** Opening GIVEN DATA block **

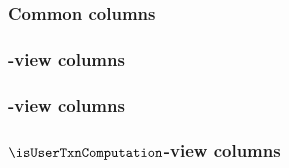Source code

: \subsubsection{Common                         columns \lispTodo{}}    \label{user txn data: generalities: columns: common}          
\subsubsection{\hubMod              {}-view   columns \lispTodo{}}    \label{user txn data: generalities: columns: hub view}        
\subsubsection{\rlpTxnMod           {}-view   columns \lispTodo{}}    \label{user txn data: generalities: columns: rlp view}        
\subsubsection{$\isUserTxnComputation$-view   columns \lispTodo{}}    \label{user txn data: generalities: columns: computation}     
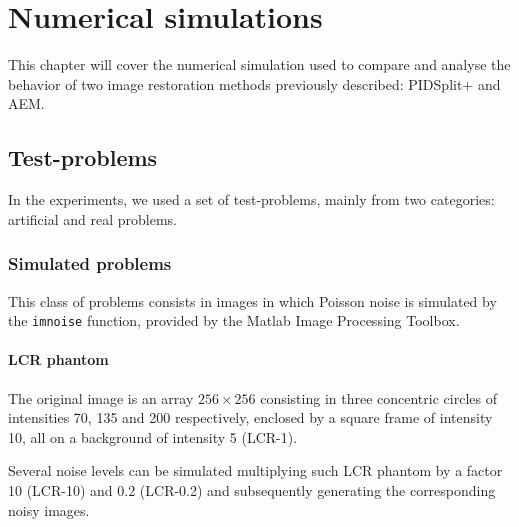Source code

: \chapter{Numerical simulations}

This chapter will cover the numerical simulation used to compare and analyse the behavior of two image restoration methods previously described: PIDSplit+ and AEM.

\section{Test-problems}

In the experiments, we used a set of test-problems, mainly from two categories: artificial and real problems.

\subsection{Simulated problems}

This class of problems consists in images in which Poisson noise is simulated by the \verb|imnoise| function, provided by the Matlab Image Processing Toolbox.

\subsubsection{LCR phantom}

The original image is an array  $256 \times 256$ consisting in three concentric circles of intensities 70, 135 and 200 respectively, enclosed by a square frame of intensity 10, all on a background of intensity 5 (LCR-1).

Several noise levels can be simulated multiplying such LCR phantom by a factor 10 (LCR-10) and 0.2 (LCR-0.2) and subsequently generating the corresponding noisy images.

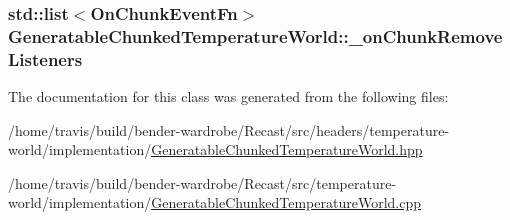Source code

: \hypertarget{class_generatable_chunked_temperature_world_a4f5ce92a800ce903982033724d025e09}{
\subsubsection[{\-\_\-on\-Chunk\-Remove\-Listeners}]{\setlength{\rightskip}{0pt plus 5cm}std\-::list$<${\bf On\-Chunk\-Event\-Fn}$>$ Generatable\-Chunked\-Temperature\-World\-::\-\_\-on\-Chunk\-Remove\-Listeners\hspace{0.3cm}{\ttfamily [protected]}}}\label{class_generatable_chunked_temperature_world_a4f5ce92a800ce903982033724d025e09}


The documentation for this class was generated from the following files\-:\begin{DoxyCompactItemize}
\item 
/home/travis/build/bender-\/wardrobe/\-Recast/src/headers/temperature-\/world/implementation/\hyperlink{_generatable_chunked_temperature_world_8hpp}{Generatable\-Chunked\-Temperature\-World.\-hpp}\item 
/home/travis/build/bender-\/wardrobe/\-Recast/src/temperature-\/world/implementation/\hyperlink{_generatable_chunked_temperature_world_8cpp}{Generatable\-Chunked\-Temperature\-World.\-cpp}\end{DoxyCompactItemize}
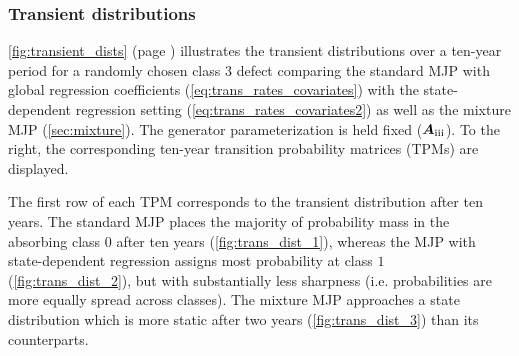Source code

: \documentclass{article}
\newcommand{\RN}[1]{\textup{\uppercase\expandafter{\romannumeral#1}}}
\begin{document}
\subsubsection{Transient distributions}

\cref{fig:transient_dists} (page \pageref{fig:transient_dists}) illustrates the transient distributions over a ten-year period for a randomly chosen class $3$ defect
comparing the standard MJP with global regression coefficients (\cref{eq:trans_rates_covariates}) with the state-dependent regression setting (\cref{eq:trans_rates_covariates2}) as well as the mixture MJP (\cref{sec:mixture}). The generator parameterization is held fixed ($\bm{A}_{\RN{3}}$). To the right, the corresponding ten-year transition probability matrices (TPMs) are displayed.



The first row of each TPM corresponds to the transient distribution after ten years. 
The standard MJP places the majority of probability mass in the absorbing class $0$ after ten years (\cref{fig:trans_dist_1}), whereas the MJP with state-dependent regression assigns most probability at class $1$ (\cref{fig:trans_dist_2}), but with substantially less sharpness (i.e. probabilities are more equally spread across classes). The mixture MJP approaches a state distribution which is more static after two years (\cref{fig:trans_dist_3}) than its counterparts.
\end{document}
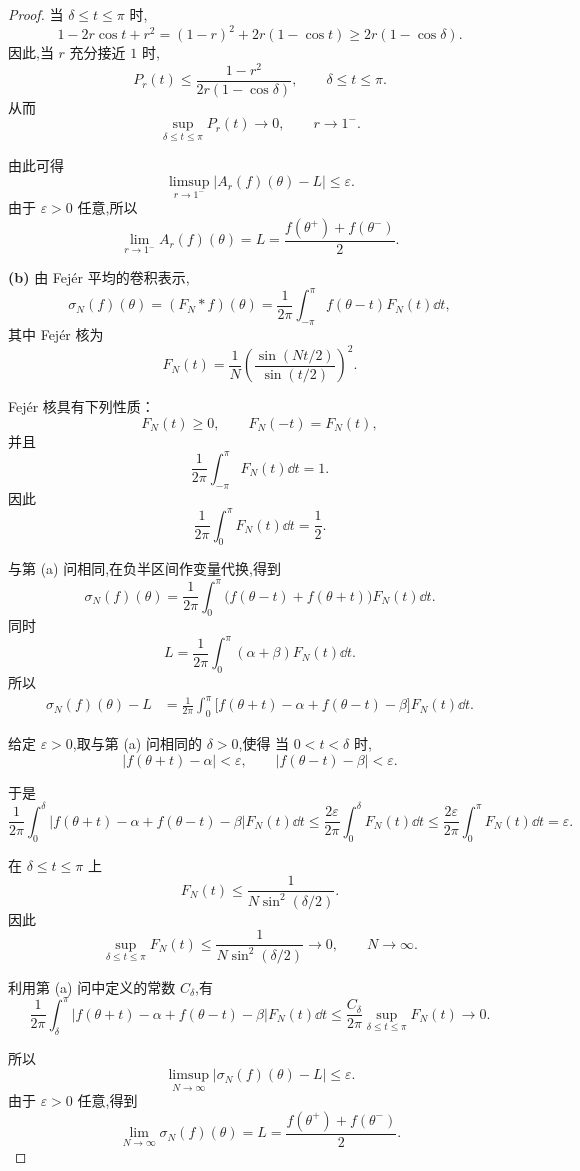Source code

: \begin{proof}
	当 $\delta\leq t\leq\pi$ 时,
	\[
	1-2r\cos t+r^2
	=(1-r)^2+2r(1-\cos t)
	\geq 2r(1-\cos\delta).
	\]
	因此,当 $r$ 充分接近 $1$ 时,
	\[
	P_r(t)
	\leq
	\frac{1-r^2}{2r(1-\cos\delta)},
	\qquad \delta\leq t\leq\pi.
	\]
	从而
	\[
	\sup_{\delta\leq t\leq\pi}P_r(t)\to0,
	\qquad r\to1^-.
	\]
	
	由此可得
	\[
	\limsup_{r\to1^-}|A_r(f)(\theta)-L|
	\leq\varepsilon.
	\]
	由于 $\varepsilon>0$ 任意,所以
	\[
	\lim_{r\to1^-}A_r(f)(\theta)
	=L
	=\frac{f(\theta^+)+f(\theta^-)}{2}.
	\]

	
	\textbf{(b)}
	由 Fej\'er 平均的卷积表示,
	\[
	\sigma_N(f)(\theta)
	=(F_N*f)(\theta)
	=\frac{1}{2\pi}\int_{-\pi}^{\pi}
	f(\theta-t)F_N(t)\dd t,
	\]
	其中 Fej\'er 核为
	\[
	F_N(t)
	=\frac{1}{N}
	\left(
	\frac{\sin(Nt/2)}{\sin(t/2)}
	\right)^2.
	\]
	
	Fej\'er 核具有下列性质：
	\[
	F_N(t)\geq0,\qquad F_N(-t)=F_N(t),
	\]
	并且
	\[
	\frac{1}{2\pi}\int_{-\pi}^{\pi}F_N(t)\dd t=1.
	\]
	因此
	\[
	\frac{1}{2\pi}\int_0^\pi F_N(t)\dd t=\frac12.
	\]
	
	与第 (a) 问相同,在负半区间作变量代换,得到
	\[
	\sigma_N(f)(\theta)
	=
	\frac{1}{2\pi}\int_0^\pi
	\bigl(f(\theta-t)+f(\theta+t)\bigr)F_N(t)\dd t.
	\]
	同时
	\[
	L
	=
	\frac{1}{2\pi}\int_0^\pi
	(\alpha+\beta)F_N(t)\dd t.
	\]
	所以
	\[
	\begin{aligned}
		\sigma_N(f)(\theta)-L
		&=\frac{1}{2\pi}\int_0^\pi
		\bigl[
		f(\theta+t)-\alpha
		+f(\theta-t)-\beta
		\bigr]F_N(t)\dd t.
	\end{aligned}
	\]
	
	给定 $\varepsilon>0$,取与第 (a) 问相同的 $\delta>0$,使得
	当 $0<t<\delta$ 时,
	\[
	|f(\theta+t)-\alpha|<\varepsilon,
	\qquad
	|f(\theta-t)-\beta|<\varepsilon.
	\]
	
	于是
	\[\frac{1}{2\pi}\int_0^\delta
		\left|
		f(\theta+t)-\alpha
		+f(\theta-t)-\beta
		\right|F_N(t)\dd t
		\leq
		\frac{2\varepsilon}{2\pi}
		\int_0^\delta F_N(t)\dd t\leq
		\frac{2\varepsilon}{2\pi}
		\int_0^\pi F_N(t)\dd t
		=\varepsilon.
	\]
	
	在 $\delta\leq t\leq\pi$ 上
	\[
	F_N(t)
	\leq
	\frac{1}{N\sin^2(\delta/2)}.
	\]
	因此
	\[
	\sup_{\delta\leq t\leq\pi}F_N(t)
	\leq
	\frac{1}{N\sin^2(\delta/2)}
	\to0,
	\qquad N\to\infty.
	\]
	
	利用第 (a) 问中定义的常数 $C_\delta$,有
	\[\frac{1}{2\pi}\int_\delta^\pi
		\left|
		f(\theta+t)-\alpha
		+f(\theta-t)-\beta
		\right|F_N(t)\dd t\leq
		\frac{C_\delta}{2\pi}
		\sup_{\delta\leq t\leq\pi}F_N(t)
		\to0.
	\]
	
	所以
	\[
	\limsup_{N\to\infty}
	|\sigma_N(f)(\theta)-L|
	\leq\varepsilon.
	\]
	由于 $\varepsilon>0$ 任意,得到
	\[
	\lim_{N\to\infty}\sigma_N(f)(\theta)
	=L
	=\frac{f(\theta^+)+f(\theta^-)}{2}.
	\]

\end{proof}
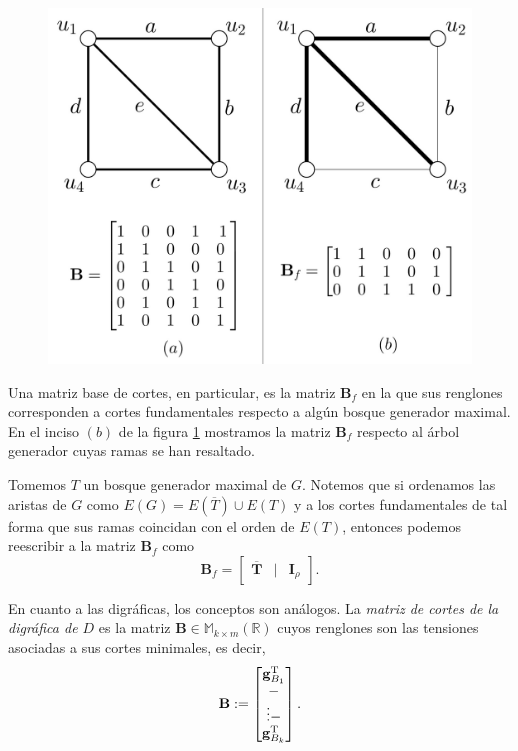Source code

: \begin{figure}[H]
    \centering
    \includegraphics[scale=0.25]{img/imgchapter4/matrizdecortes.jpg}
    \caption{}
    \label{fig:matrizdecortes}
\end{figure}

Una matriz base de cortes, en particular, es la matriz $\mathbf{B}_{f}$ en la que sus renglones corresponden a cortes fundamentales respecto a algún bosque generador maximal. En el inciso $(b)$ de la figura \ref{fig:matrizdecortes} mostramos la matriz $\mathbf{B}_{f}$ respecto al árbol generador cuyas ramas se han resaltado.


Tomemos $T$ un bosque generador maximal de $G$. Notemos que si ordenamos las aristas de $G$ como $E(G) = E(\overline{T}) \cup E(T)$ y a los cortes fundamentales de tal forma que sus ramas coincidan con el orden de $E(T)$, entonces podemos reescribir a la matriz $\mathbf{B}_{f}$ como
$$
\mathbf{B}_{f} = \begin{bmatrix}
\mathbf{\overline{T}} & | & \mathbf{I}_{\rho}
\end{bmatrix}.
$$

En cuanto a las digráficas, los conceptos son análogos. La \textit{matriz de cortes de la digráfica de $D$} es la matriz $\mathbf{B} \in \mathbb{M}_{k\times m}(\mathbb{R})$ cuyos renglones son las tensiones asociadas a sus cortes minimales, es decir, $$ 
\mathbf{B}:= \begin{bmatrix} 
\mathbf{g}_{B_{1}}^{\textnormal{T}} \\
\-- \\
\vdots
\-- \\
\mathbf{g}_{B_{k}}^{\textnormal{T}}
\end{bmatrix}.
$$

** Closing GIVEN DATA block **

**WHAT YOU ARE ASKED TO DO**
Filter the data for the string "probability". Copy each matching line.

**FINISHED TASK**
comparing the standard MJP with global regression coefficients (\cref{eq:trans_rates_covariates}) with the state-dependent regression setting (\cref{eq:trans_rates_covariates2}) as well as the mixture MJP (\cref{sec:mixture}). The generator parameterization is held fixed ($\bm{A}_{\RN{3}}$). To the right, the corresponding ten-year transition probability matrices (TPMs) are displayed.
The standard MJP places the majority of probability mass in the absorbing class $0$ after ten years (\cref{fig:trans_dist_1}), whereas the MJP with state-dependent regression assigns most probability at class $1$ (\cref{fig:trans_dist_2}), but with substantially less sharpness (i.e. probabilities are more equally spread across classes). The mixture MJP approaches a state distribution which is more static after two years (\cref{fig:trans_dist_3}) than its counterparts.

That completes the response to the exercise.